1. Field of the Invention
This invention pertains to a donor element for use with a receiver element in an imageable assemblage for light-induced transfer of material from the donor element to the receiver element.
2. Description of Related Art
Donor elements for use with a receiver element in an imageable assemblage for light induced transfer of material from the donor element to the receiver element typically include multiple layers. The layers can include but are not limited to a support layer, a light-to-heat conversion (LTHC) layer, and a transfer layer. Typically a support layer such as a 50 μm polyethylene terephthalate film is sequentially coated with a LTHC layer precursor, the precursor is converted to a final LTHC layer by drying, and subsequently a transfer layer precursor is coated above the LTHC layer opposite the support layer and converted to a transfer layer by drying.
Materials can be selectively thermally transferred to form elements useful in electronic displays and other devices and objects. Specifically, selective thermal transfer of color filters, spacers, polarizers, conductive layers, transistors, phosphors and organic electroluminescent materials have all been proposed. Materials such as colorants can be selectively thermally transferred to form objects such as a proof copy of a reference image.
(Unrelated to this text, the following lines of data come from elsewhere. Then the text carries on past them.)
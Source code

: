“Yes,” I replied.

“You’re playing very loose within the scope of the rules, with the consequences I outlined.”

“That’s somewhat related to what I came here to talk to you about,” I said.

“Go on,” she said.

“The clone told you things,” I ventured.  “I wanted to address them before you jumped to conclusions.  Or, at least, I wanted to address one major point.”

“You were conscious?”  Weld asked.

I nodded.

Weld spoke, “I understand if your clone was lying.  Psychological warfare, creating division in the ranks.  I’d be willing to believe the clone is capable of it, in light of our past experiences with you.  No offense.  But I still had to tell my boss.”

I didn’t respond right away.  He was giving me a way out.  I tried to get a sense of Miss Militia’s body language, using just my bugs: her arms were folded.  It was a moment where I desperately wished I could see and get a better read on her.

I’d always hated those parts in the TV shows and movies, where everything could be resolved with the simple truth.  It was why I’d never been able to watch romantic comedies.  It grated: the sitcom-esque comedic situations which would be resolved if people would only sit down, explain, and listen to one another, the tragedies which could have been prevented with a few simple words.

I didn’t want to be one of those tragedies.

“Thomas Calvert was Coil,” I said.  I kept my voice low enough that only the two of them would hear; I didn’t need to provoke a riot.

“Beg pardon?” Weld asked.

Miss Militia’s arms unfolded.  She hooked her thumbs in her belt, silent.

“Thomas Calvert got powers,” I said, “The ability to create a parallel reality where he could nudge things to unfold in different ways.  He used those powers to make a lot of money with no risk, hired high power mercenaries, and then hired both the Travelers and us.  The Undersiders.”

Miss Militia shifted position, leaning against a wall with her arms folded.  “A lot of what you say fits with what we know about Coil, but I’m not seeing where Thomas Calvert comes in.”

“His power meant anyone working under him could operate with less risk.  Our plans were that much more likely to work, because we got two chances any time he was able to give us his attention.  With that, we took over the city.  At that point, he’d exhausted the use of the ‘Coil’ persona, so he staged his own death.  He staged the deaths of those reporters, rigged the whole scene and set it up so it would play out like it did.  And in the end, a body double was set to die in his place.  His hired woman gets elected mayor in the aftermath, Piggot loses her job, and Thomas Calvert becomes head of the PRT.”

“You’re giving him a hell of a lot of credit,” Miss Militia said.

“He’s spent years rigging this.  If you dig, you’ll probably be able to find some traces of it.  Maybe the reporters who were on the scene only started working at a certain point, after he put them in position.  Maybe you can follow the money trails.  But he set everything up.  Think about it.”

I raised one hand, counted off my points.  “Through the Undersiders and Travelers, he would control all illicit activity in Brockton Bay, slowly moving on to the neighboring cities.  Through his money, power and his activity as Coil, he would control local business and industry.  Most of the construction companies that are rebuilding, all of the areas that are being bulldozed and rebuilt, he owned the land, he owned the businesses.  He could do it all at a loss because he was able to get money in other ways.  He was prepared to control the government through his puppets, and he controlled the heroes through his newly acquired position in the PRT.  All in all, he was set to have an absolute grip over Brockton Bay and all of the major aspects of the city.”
There remains a need for improvements in thermal transfer imaging donor elements in the effectiveness and selectivity of moving transferable material from a donor element, and in the effectiveness and selectivity of depositing and adhering and fixing transferred material to a receiver. Improvements in thermal transfer imaging donor elements that decrease unintended transfer of layers to a receiver element are sought. Improvements in thermal transfer imaging donor elements that improve the handling characteristics and damage resistance of the donor element are sought.
There remains a need for improvements to thermal transfer donor elements and improvements in their use with receiver elements in an imageable assemblage, in order to improve at least one of thermal transfer efficiency, independence of thermal transfer efficiency from any variation of heating, independence of thermal transfer efficiency from any variation of environmental conditions such as humidity and temperature, completeness of mass transfer, freedom from unintended mass transfer, clean separation of mass transferred and unimaged regions of the donor, and smoothness of the surface and edges of mass transferred material.
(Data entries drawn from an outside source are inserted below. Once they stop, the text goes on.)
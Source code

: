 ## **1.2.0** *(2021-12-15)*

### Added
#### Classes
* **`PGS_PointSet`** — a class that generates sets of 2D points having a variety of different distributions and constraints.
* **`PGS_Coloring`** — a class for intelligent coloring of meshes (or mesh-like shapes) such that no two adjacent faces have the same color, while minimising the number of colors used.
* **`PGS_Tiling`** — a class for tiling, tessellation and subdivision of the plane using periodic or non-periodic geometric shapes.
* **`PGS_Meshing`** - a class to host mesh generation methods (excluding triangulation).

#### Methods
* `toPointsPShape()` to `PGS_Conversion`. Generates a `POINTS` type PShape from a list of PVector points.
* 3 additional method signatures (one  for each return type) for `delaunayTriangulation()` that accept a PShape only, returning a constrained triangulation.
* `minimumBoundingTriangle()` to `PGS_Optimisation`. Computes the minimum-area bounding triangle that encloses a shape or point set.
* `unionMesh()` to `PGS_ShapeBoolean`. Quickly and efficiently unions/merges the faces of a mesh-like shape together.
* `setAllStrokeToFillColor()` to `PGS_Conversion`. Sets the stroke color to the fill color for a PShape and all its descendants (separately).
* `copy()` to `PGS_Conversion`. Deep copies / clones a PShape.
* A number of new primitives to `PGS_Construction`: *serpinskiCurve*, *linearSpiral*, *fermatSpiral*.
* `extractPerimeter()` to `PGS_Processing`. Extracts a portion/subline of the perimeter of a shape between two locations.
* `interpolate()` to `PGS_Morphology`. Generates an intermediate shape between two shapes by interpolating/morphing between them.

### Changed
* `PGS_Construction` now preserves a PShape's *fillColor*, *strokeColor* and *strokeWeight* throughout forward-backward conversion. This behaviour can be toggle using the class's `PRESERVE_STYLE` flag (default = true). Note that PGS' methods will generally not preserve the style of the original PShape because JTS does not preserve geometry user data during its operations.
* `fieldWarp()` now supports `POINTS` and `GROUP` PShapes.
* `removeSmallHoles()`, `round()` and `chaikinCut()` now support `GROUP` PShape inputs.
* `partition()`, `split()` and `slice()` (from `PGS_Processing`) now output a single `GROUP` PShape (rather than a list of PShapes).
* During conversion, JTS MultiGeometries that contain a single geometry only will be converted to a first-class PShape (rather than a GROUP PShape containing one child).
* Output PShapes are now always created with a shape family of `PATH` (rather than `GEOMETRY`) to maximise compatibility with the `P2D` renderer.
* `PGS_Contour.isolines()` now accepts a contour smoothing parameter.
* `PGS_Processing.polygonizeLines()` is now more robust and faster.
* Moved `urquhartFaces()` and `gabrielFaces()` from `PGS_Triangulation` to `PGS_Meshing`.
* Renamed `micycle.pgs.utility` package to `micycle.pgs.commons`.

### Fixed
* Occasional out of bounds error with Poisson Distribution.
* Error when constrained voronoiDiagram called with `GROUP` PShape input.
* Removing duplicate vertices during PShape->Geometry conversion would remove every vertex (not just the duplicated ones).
Films such as polyethylene terephthalate have long been coated with materials such as antistats and adhesion modifiers. There is a continuing need for improvements of formulations in this area to provide films with improved properties and utility.
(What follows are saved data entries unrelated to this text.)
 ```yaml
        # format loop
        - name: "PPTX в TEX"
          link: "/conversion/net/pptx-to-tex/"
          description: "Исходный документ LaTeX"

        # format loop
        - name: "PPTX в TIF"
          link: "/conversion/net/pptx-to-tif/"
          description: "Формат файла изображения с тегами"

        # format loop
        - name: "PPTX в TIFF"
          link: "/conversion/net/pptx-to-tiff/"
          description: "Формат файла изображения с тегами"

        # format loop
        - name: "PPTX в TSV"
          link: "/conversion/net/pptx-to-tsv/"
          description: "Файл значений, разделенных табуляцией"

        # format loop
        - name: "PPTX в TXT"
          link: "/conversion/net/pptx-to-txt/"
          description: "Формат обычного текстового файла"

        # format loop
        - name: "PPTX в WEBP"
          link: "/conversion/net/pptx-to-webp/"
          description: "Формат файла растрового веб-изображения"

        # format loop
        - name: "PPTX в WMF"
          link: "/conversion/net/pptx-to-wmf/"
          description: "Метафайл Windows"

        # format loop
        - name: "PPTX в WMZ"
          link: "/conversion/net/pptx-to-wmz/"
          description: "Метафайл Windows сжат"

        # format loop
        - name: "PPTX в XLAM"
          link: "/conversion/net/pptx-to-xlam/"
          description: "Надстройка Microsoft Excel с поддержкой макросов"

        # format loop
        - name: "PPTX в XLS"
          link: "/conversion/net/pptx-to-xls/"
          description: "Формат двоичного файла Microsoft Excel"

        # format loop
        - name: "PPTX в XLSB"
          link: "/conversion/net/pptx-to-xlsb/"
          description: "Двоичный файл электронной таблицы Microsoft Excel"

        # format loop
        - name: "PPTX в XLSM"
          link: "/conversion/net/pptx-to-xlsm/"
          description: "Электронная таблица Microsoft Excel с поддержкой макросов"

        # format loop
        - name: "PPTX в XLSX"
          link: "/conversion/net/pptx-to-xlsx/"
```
Examples of known donor elements and their conventional use are described by U.S. Pat. No. 6,485,884 (Wolk, et al.) and U.S. Pat. No. 6,146,792 (Blanchet-Fincher, et al.).
U.S. Pat. No. 6,485,884 of Wolk, et al. provides a method for patterning oriented materials to make organic electronic displays or devices. The method includes selective thermal transfer of an oriented electronically active or emissive material from a thermal transfer donor sheet to a receptor. One method for providing an oriented light emitting polymer transfer layer is to coat an orientable light emitting polymer onto a donor sheet and to stretch the resulting transfer sheet in an orientation direction. In this method, the orientable light emitting polymer can be solubilized by addition of a suitable compatible solvent, and coated onto the donor sheet by spin-coating, gravure coating, mayer rod coating, knife coating and the like. The solvent chosen preferably does not undesirably interact with (e.g., swell or dissolve) any of the already existing layers in the donor sheet. The solvent can then be evaporated from the coating to make a fully formed donor sheet. The donor sheet can then be stretched or tentered in a selected direction to align the molecules of the orientable material of the transfer layer. This method may be suited to lamination transfer methods where an orientable transfer layer is coated onto a donor substrate, the composite article is stretched or tentered to orient the orientable transfer layer, and the transfer layer is transferred in its oriented state to a receptor by applying heat and/or pressure. In this way, the entire transfer layer, or large portion thereof, can be transferred in one exposure.
U.S. Pat. No. 6,146,792 of Blanchet-Fincher, et al. discloses donor elements comprising an ejection layer, a heating layer, and a transfer layer. The ejection layer can have additives, as long as they do not interfere with the essential function of the layer. Examples of such additives include coating aids, flow additives, slip agents, antihalation agents, antistatic agents, surfactants, and others which are known to be used in formulation of coatings.